People don't care. Specifically, people don't care about me.
Do you remember this? Today's post may sound like a repeat of that post. Being forgotten at school, parents not present at events, not being asked about my day. I learned early that people don't care about me or about my interests.
Now, before you go arguing how that's not true and so forth, know that I'm sharing what the running background "truth" is in my head even though I know (or, at least, strongly suspect) it is a lie.
When I was 20 years old, I got married to someone else who is not David. When I was planning the wedding for that marriage, my dad's reaction was one of how-dare-you-subject-our-family-to-such-expense. (Even so, I was expected to invite everyone we knew, so as not to be rude.) I felt horrible for bringing such burden to my family, so I got the cheapest everything I could for the wedding and reception. I had a cleaned-out yogurt bucket where I would put any extra money I could find or earn to offset wedding costs. (The only sweet memory I have of that time is finding out my kindergartener brother had gone door-to-door selling his stickers so he could put money in my bucket.) I tried to stay as invisible as I could because I knew my wedding was not important. It is no wonder that I married someone who did not think my values were important. The wedding came to $3,000 for over 200 guests.
A little later in my adult life and in a much healthier marriage (yes, to David) (Did you know that wedding was $300? And $100 of that was for fabric my mom wanted anyway for her living room?), I went to Sunday dinners at my parents' home and would listen to what everyone was up to or excited about, but when I would mention something I was excited about, the reception was lukewarm and the topic quickly changed. I will never forget listening to my mother talk and talk and talk about a variety of things. I thought things were going well, and I began to share something that was important to me. I was in my second or third sentence and literally in mid-sentence when she interrupted and said, "Well, I've gotta go and do some stuff" and she left the room. I was left sitting in her living room, alone and dumbfounded.
People don't care about my life.
I share this because my husband didn't know I believe that. If he didn't know, then maybe you didn't either. When it came to light for him this morning, I wasn't depressed or arguing nor revealing this out of desperation. We were simply talking about the direction I should go next in helping people with their finances. He had suggested I ask some people in the neighborhood for their opinions when I nonchalantly said, "Well, people don't care about what I'm doing."
He stared at me for a few seconds, then said, "Ohhh, I finally get why you don't have friends."
Don't hate him; it's true. It's hard for me to stay connected with people because I don't really believe they care about me or my life. So, really, I'm doing them a favor. I fully accept that this is not everyone's experience, but it is part of mine.
I've been married to my husband for 10 years and his family still doesn't care about me, not really. I listen to their stories and ask how their work/school/life is going, but no one ever asks me how I am doing or what I am up to. My husband knows this, so he occasionally starts conversations about me to get them to ask. He's not a dentist, but he's definitely pulling teeth.

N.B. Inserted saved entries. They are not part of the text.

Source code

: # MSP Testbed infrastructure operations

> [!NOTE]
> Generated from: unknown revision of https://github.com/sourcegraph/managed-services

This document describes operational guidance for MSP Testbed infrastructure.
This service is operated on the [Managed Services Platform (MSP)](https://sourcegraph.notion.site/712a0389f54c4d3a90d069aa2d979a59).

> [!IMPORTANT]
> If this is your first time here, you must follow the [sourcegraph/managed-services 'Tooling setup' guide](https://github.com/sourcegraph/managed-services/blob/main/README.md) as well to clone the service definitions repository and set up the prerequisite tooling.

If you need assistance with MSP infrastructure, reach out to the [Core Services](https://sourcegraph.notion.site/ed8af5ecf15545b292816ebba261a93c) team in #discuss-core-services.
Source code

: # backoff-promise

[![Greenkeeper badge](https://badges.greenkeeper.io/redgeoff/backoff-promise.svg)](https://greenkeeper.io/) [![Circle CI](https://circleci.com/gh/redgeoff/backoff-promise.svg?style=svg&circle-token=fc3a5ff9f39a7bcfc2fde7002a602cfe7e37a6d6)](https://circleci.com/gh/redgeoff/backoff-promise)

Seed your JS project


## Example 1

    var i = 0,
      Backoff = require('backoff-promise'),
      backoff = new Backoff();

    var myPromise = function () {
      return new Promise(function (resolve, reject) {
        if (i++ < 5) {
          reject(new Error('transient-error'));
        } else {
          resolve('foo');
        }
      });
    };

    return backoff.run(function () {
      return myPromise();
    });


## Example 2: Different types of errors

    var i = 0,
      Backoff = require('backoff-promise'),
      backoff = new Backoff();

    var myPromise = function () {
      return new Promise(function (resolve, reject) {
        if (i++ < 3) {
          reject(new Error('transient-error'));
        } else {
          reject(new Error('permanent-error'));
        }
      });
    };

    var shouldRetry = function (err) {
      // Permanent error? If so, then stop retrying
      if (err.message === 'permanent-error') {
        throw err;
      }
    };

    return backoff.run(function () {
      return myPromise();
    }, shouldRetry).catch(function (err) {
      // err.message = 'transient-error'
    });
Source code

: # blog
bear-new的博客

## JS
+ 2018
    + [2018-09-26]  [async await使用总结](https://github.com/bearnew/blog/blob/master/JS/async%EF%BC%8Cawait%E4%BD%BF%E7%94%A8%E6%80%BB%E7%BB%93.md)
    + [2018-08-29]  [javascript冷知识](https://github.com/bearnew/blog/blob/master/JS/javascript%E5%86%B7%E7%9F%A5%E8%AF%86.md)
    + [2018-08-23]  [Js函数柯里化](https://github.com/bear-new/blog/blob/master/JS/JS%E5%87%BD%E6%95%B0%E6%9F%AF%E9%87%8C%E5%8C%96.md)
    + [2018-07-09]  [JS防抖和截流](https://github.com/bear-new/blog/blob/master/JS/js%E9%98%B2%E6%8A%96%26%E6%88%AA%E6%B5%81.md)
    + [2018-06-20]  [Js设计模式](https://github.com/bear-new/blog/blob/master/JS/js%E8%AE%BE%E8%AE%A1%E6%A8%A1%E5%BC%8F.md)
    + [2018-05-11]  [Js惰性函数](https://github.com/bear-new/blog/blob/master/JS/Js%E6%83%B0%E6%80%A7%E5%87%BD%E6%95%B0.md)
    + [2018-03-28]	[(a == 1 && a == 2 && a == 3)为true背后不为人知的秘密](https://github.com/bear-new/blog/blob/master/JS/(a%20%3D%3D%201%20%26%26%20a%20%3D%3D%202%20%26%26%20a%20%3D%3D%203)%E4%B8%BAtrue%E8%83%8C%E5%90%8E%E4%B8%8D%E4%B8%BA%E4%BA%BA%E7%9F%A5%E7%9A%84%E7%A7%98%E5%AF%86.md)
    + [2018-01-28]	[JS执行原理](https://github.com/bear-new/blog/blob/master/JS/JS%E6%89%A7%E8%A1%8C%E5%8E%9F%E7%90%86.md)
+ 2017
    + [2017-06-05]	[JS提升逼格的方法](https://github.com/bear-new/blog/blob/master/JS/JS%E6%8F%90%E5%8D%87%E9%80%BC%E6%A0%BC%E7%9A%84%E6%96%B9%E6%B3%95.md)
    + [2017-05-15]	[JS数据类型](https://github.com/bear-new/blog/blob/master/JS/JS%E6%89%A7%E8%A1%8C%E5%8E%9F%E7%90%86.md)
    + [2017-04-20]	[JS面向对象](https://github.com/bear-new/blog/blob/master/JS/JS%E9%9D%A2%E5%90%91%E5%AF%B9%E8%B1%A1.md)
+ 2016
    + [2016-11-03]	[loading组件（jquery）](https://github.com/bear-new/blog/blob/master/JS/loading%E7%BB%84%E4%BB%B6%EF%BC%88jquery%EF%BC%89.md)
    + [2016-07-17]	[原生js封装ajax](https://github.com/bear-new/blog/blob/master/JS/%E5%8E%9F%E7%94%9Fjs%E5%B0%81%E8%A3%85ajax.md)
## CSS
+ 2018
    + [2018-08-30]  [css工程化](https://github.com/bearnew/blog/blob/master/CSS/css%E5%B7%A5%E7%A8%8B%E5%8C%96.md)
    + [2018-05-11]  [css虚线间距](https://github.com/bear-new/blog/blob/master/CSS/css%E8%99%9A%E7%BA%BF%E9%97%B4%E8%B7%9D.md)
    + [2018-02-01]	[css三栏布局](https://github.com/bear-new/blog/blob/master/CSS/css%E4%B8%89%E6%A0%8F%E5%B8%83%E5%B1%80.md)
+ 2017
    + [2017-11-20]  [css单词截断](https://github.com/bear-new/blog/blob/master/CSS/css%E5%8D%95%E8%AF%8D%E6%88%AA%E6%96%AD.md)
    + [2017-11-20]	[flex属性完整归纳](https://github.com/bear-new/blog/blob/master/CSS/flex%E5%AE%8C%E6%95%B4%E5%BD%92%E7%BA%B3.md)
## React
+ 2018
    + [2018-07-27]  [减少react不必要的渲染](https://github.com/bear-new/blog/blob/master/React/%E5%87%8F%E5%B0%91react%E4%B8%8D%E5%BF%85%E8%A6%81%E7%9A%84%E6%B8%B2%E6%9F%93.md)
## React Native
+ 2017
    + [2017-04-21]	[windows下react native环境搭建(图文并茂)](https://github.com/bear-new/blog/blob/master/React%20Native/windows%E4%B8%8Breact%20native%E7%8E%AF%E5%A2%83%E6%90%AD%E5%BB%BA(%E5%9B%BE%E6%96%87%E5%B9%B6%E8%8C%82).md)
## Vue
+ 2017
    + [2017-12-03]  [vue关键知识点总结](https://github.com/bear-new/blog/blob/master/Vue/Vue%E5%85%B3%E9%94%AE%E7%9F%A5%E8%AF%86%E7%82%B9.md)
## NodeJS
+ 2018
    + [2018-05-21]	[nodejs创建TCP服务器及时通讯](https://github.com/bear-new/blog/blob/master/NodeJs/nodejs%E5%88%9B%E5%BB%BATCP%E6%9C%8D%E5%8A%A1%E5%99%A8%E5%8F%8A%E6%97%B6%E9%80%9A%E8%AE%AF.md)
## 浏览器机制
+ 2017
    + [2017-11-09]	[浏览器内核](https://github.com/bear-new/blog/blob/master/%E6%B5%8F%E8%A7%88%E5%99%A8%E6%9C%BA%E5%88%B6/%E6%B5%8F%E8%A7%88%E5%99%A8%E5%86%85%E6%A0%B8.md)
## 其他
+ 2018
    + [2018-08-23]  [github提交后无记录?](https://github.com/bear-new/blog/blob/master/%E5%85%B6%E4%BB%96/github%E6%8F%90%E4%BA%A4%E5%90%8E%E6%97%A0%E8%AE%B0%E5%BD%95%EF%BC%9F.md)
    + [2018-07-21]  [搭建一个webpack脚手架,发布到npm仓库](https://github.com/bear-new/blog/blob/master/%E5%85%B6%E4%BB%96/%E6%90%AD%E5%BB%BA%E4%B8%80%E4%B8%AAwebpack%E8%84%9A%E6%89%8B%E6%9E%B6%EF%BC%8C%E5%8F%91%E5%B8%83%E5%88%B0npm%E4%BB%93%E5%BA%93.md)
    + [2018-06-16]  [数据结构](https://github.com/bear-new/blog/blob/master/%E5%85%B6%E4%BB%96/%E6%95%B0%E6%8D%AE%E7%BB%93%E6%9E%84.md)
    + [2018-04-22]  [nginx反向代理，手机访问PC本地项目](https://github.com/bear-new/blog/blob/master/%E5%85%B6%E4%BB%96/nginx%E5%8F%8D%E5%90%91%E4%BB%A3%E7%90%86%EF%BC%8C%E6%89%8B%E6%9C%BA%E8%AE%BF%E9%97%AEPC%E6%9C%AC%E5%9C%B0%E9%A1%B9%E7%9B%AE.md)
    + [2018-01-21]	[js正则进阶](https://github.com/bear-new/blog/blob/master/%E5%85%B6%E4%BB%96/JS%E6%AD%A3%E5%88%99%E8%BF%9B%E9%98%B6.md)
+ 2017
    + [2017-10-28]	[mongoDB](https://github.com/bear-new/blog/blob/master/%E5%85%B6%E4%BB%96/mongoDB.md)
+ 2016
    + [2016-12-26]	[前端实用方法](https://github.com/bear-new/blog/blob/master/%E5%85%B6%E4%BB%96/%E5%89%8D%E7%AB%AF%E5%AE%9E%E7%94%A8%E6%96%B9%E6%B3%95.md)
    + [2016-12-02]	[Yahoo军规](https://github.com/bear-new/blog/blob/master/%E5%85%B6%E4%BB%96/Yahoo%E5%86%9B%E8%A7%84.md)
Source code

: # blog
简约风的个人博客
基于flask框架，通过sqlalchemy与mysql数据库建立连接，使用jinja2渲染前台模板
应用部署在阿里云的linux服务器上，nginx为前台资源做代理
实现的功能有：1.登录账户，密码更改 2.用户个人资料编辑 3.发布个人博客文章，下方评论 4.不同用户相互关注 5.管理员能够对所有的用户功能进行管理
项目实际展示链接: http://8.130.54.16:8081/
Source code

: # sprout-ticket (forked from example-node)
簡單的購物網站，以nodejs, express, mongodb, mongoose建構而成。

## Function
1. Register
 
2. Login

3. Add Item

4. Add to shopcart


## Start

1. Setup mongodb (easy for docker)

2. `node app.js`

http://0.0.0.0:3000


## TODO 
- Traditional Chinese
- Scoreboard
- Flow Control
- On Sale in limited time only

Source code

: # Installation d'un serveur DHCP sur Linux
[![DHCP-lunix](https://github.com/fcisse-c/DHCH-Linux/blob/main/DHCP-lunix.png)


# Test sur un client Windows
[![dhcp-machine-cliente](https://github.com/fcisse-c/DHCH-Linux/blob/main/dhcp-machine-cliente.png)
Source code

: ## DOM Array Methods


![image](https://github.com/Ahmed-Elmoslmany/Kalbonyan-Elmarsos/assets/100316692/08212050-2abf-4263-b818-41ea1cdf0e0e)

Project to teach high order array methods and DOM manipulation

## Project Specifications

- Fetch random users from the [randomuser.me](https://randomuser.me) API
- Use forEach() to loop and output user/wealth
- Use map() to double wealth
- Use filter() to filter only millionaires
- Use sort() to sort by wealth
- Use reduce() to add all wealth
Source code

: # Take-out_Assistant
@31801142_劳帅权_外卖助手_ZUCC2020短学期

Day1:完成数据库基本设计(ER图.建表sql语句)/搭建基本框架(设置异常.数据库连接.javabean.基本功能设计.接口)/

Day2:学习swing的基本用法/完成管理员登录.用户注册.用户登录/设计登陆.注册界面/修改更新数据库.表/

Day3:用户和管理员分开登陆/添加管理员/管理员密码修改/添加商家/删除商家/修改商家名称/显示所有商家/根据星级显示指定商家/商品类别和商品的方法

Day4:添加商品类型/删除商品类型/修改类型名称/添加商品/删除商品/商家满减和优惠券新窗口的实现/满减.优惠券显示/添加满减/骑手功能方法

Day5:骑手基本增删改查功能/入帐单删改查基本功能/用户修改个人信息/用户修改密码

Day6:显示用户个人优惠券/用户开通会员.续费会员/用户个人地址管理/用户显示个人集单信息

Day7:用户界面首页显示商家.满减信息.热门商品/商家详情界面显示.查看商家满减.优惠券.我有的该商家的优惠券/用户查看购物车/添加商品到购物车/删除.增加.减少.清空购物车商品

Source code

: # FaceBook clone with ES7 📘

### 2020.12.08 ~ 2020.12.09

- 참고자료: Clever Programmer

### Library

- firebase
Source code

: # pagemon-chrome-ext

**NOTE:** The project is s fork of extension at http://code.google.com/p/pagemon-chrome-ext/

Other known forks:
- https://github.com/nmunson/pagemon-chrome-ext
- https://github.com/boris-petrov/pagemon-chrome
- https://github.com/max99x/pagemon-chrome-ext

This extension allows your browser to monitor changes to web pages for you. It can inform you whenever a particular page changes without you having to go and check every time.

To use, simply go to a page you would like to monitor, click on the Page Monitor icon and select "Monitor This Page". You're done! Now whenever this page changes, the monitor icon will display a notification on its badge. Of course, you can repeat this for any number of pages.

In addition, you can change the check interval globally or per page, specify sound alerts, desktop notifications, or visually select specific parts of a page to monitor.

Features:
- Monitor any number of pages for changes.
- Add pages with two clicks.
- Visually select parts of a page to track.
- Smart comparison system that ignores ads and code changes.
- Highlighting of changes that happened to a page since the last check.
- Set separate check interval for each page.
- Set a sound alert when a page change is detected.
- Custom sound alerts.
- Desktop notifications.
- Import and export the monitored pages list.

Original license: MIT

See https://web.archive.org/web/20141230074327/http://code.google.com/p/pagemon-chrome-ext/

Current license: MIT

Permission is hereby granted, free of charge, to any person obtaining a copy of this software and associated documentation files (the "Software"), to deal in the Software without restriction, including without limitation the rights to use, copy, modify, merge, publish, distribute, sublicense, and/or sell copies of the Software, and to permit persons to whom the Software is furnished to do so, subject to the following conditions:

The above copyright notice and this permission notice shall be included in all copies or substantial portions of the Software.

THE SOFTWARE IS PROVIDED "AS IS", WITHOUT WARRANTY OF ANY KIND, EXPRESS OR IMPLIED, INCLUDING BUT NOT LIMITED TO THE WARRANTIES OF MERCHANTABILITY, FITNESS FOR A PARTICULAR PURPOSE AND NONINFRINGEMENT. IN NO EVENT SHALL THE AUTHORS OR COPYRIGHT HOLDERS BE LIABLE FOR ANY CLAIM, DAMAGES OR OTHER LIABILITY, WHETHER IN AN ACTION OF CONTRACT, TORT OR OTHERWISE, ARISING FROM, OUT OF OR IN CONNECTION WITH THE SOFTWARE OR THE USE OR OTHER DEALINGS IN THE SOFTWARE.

"Adhis just helped some families pay off $53,000 of debt in 3 months!"
"Oh." "Huh." "That's nice."
Sometimes, I'll take my husband's lead and add a statement or two, but it doesn't make a difference. They usually become quiet or turn their eyes to something interesting on their laps or change the topic and ask someone else a random question.
People don't care about me. But, you know, I could still change my mind about that.